> Task: What is the count of lines in the records that include "undef"? Reply with that number alone.

■ ■ ■

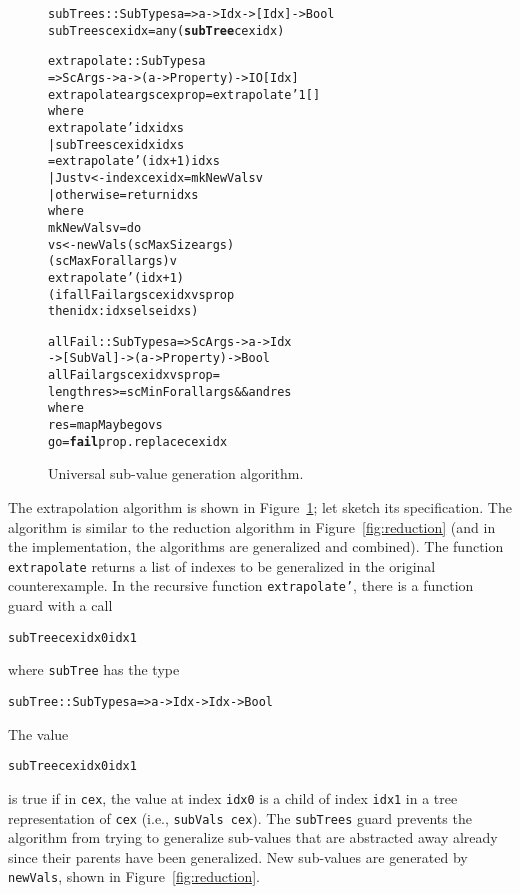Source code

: \documentclass{sigplanconf}
\newenvironment{code}{\begin{alltt}\footnotesize}{\end{alltt}}
\newcommand{\ttp}[1]{\texttt{#1}}
\newcommand{\undef}[1]{{\bf #1}}
\begin{document}
\begin{figure}
  \begin{code}
subTrees :: SubTypes a => a -> Idx -> [Idx] -> Bool
subTrees cex idx = any (\undef{subTree} cex idx)

extrapolate :: SubTypes a
  => ScArgs -> a -> (a -> Property) -> IO [Idx]
extrapolate args cex prop = extrapolate' 1 []
  where
  extrapolate' idx idxs
    | subTrees cex idx idxs
    = extrapolate' (idx+1) idxs
    | Just v <- index cex idx = mkNewVals v
    | otherwise = return idxs
    where
    mkNewVals v = do
      vs <- newVals (scMaxSize args)
                    (scMaxForall args) v
      extrapolate' (idx+1)
        (if allFail args cex idx vs prop
           then idx:idxs else idxs)

allFail :: SubTypes a => ScArgs -> a -> Idx
  -> [SubVal] -> (a -> Property) -> Bool
allFail args cex idx vs prop =
  length res >= scMinForall args && and res
  where
  res  = mapMaybe go vs
  go   = \undef{fail} prop . replace cex idx
  \end{code}
  \caption{Universal sub-value generation algorithm.}
  \label{fig:universal}
\end{figure}

The extrapolation algorithm is shown in Figure~\ref{fig:universal}; let sketch
its specification.  The algorithm is similar to the reduction algorithm in
Figure~\ref{fig:reduction} (and in the implementation, the algorithms are
generalized and combined).  The function \ttp{extrapolate} returns a list of
indexes to be generalized in the original counterexample.  In the recursive
function \ttp{extrapolate'}, there is a function guard with a call
%
\begin{code}
subTree cex idx0 idx1
\end{code}
%
\noindent
where \ttp{subTree} has the type
%
\begin{code}
subTree :: SubTypes a => a -> Idx -> Idx -> Bool
\end{code}
%
\noindent
The value
%
\begin{code}
subTree cex idx0 idx1
\end{code}
%
is true if in \ttp{cex}, the value at index \ttp{idx0} is a child of index
\ttp{idx1} in a tree representation of \ttp{cex} (i.e., \ttp{subVals cex}).  The
\ttp{subTrees} guard prevents the algorithm from trying to generalize sub-values
that are abstracted away already since their parents have been generalized.
New sub-values are generated by \ttp{newVals}, shown in
Figure~\ref{fig:reduction}.
\end{document}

■ ■ ■

> Response to the task: 3